How to Do Security the Right Way
It’s not difficult to do the right thing when it comes to security. It’s a simple matter of taking security seriously – and knowing that malicious actors are deliberate, persistent, and patient in their actions. They are deliberately planning events that can exploit holes in your security. They are persistent in pursuing different avenues of attack, and they are patient and capable of waiting for the right opportunity to pounce.
In return, your cybersecurity efforts should also be deliberate, persistent, and patient. Deliberate in your efforts to protect your data and systems, persistently improving your security, and patient in building a long-term secure environment.
You can differentiate your company by paying attention to these points and stressing security throughout your organization and software development lifecycle.

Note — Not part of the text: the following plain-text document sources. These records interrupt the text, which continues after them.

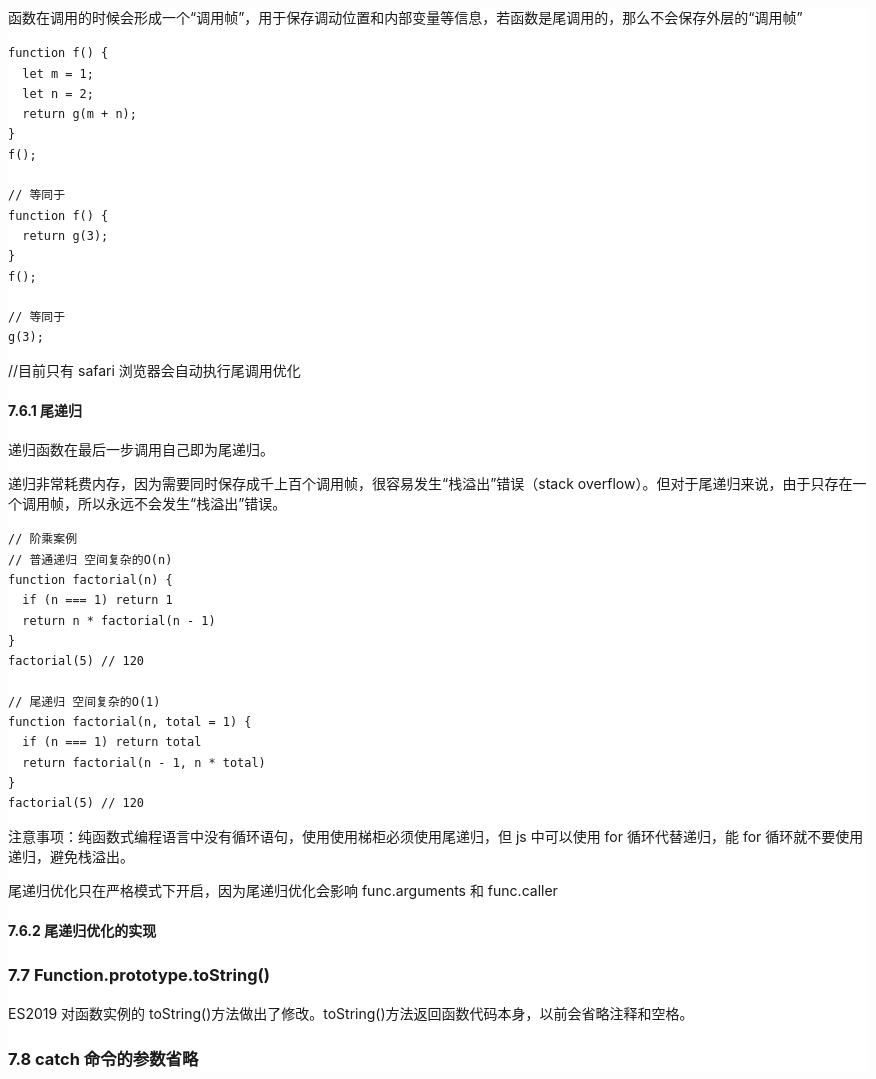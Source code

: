 函数在调用的时候会形成一个“调用帧”，用于保存调动位置和内部变量等信息，若函数是尾调用的，那么不会保存外层的“调用帧”

```text
function f() {
  let m = 1;
  let n = 2;
  return g(m + n);
}
f();

// 等同于
function f() {
  return g(3);
}
f();

// 等同于
g(3);
```

//目前只有 safari 浏览器会自动执行尾调用优化

#### 7.6.1 尾递归

递归函数在最后一步调用自己即为尾递归。

递归非常耗费内存，因为需要同时保存成千上百个调用帧，很容易发生“栈溢出”错误（stack overflow）。但对于尾递归来说，由于只存在一个调用帧，所以永远不会发生“栈溢出”错误。

```text
// 阶乘案例
// 普通递归 空间复杂的O(n)
function factorial(n) {
  if (n === 1) return 1
  return n * factorial(n - 1)
}
factorial(5) // 120

// 尾递归 空间复杂的O(1)
function factorial(n, total = 1) {
  if (n === 1) return total
  return factorial(n - 1, n * total)
}
factorial(5) // 120
```

注意事项：纯函数式编程语言中没有循环语句，使用使用梯柜必须使用尾递归，但 js 中可以使用 for 循环代替递归，能 for 循环就不要使用递归，避免栈溢出。

尾递归优化只在严格模式下开启，因为尾递归优化会影响 func.arguments 和 func.caller

#### 7.6.2 尾递归优化的实现

### 7.7 Function.prototype.toString\(\)

ES2019 对函数实例的 toString\(\)方法做出了修改。toString\(\)方法返回函数代码本身，以前会省略注释和空格。

### 7.8 catch 命令的参数省略
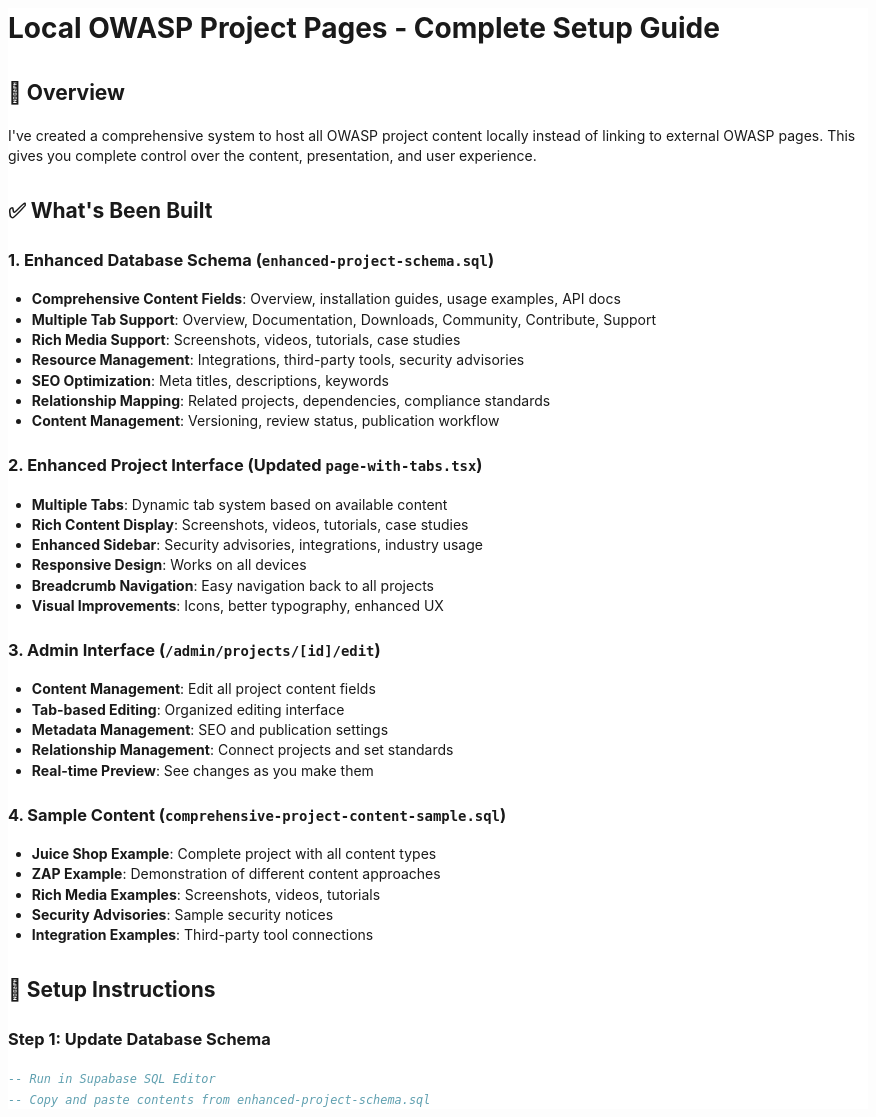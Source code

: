# Local OWASP Project Pages - Complete Setup Guide

## 🎯 Overview

I've created a comprehensive system to host all OWASP project content locally instead of linking to external OWASP pages. This gives you complete control over the content, presentation, and user experience.

## ✅ What's Been Built

### 1. **Enhanced Database Schema** (`enhanced-project-schema.sql`)
- **Comprehensive Content Fields**: Overview, installation guides, usage examples, API docs
- **Multiple Tab Support**: Overview, Documentation, Downloads, Community, Contribute, Support
- **Rich Media Support**: Screenshots, videos, tutorials, case studies
- **Resource Management**: Integrations, third-party tools, security advisories
- **SEO Optimization**: Meta titles, descriptions, keywords
- **Relationship Mapping**: Related projects, dependencies, compliance standards
- **Content Management**: Versioning, review status, publication workflow

### 2. **Enhanced Project Interface** (Updated `page-with-tabs.tsx`)
- **Multiple Tabs**: Dynamic tab system based on available content
- **Rich Content Display**: Screenshots, videos, tutorials, case studies
- **Enhanced Sidebar**: Security advisories, integrations, industry usage
- **Responsive Design**: Works on all devices
- **Breadcrumb Navigation**: Easy navigation back to all projects
- **Visual Improvements**: Icons, better typography, enhanced UX

### 3. **Admin Interface** (`/admin/projects/[id]/edit`)
- **Content Management**: Edit all project content fields
- **Tab-based Editing**: Organized editing interface
- **Metadata Management**: SEO and publication settings
- **Relationship Management**: Connect projects and set standards
- **Real-time Preview**: See changes as you make them

### 4. **Sample Content** (`comprehensive-project-content-sample.sql`)
- **Juice Shop Example**: Complete project with all content types
- **ZAP Example**: Demonstration of different content approaches
- **Rich Media Examples**: Screenshots, videos, tutorials
- **Security Advisories**: Sample security notices
- **Integration Examples**: Third-party tool connections

## 🚀 Setup Instructions

### Step 1: Update Database Schema
```sql
-- Run in Supabase SQL Editor
-- Copy and paste contents from enhanced-project-schema.sql
```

As important as enterprise security is, it comes at a cost. All the malicious actors out there will want to test your security assertions. Of course, they’d also be testing you if you didn’t strengthen your security. Better to be ready for them than unprepared.
Cost vs. Security
Some executives question the cost of enterprise security. It’s fair to evaluate the cost versus benefit of any business endeavor, but in the case of cybersecurity, you’ll find that the investment is necessary. Great enterprise security might involve more work and incur more upfront costs, but that’s nothing compared to the cost of ignoring security and then potentially falling victim to a breach, ransomware attack, or releasing a vulnerable product.
All you have to do is compare the cost of cyberattacks to spending on cybersecurity. Gartner forecasts that global spending on information security this year will be almost $124 billion. You might think this sounds like a lot, but once you realize that the global cost of cyberattacks will reach $6 trillion a year by the end of 2021, according to Cybersecurity Ventures, it doesn’t seem so drastic. The damage of cyberattacks is still outweighing the cost of cybersecurity and will continue to do so.
The Importance of Transparency
Despite the benefits of strengthening your company’s cybersecurity, the cost of this security can be insurmountable unless you adopt a practice of transparency. By embracing transparency, you can help make cybersecurity more affordable and effective for you and others.
Transparency in security means opening up your code, hiring the best security experts to test your product, and opening up your results. It’s also important to support bug bounty hunting by building it into your security QA processes — the more eyes on the process, the better. Internal transparency is also key. Building a culture of unit testing and security-based CI/CD is an important way to make sure your team is pulling together to build better and more secure products. The important win here is that these processes create better and more performant products that just happen to be more secure.
Characteristics of Security Done Right
What does it look like when security is done right? There are key characteristics:
- In the case of products that make cryptographic promises, using an open protocol/source code for enhanced transparency is mandatory.
- Security is built into, not bolted onto, your systems and processes. If you are a development organization without unit testing, then you are not committed to security.
- Zero trust security principles are embraced and extended beyond end users. Don’t automatically “un-trust” only your end-users. This philosophy should be extended inside or outside your perimeters – including your security team and your service providers!
If your company can embrace these approaches, you will reduce your risk factors and better protect your company’s – and your customers’ – data. It may not always be an easy path in the short term, but in the long run, you will have more loyal customers and avoid the hyper-expensive process of scrambling to patch and respond.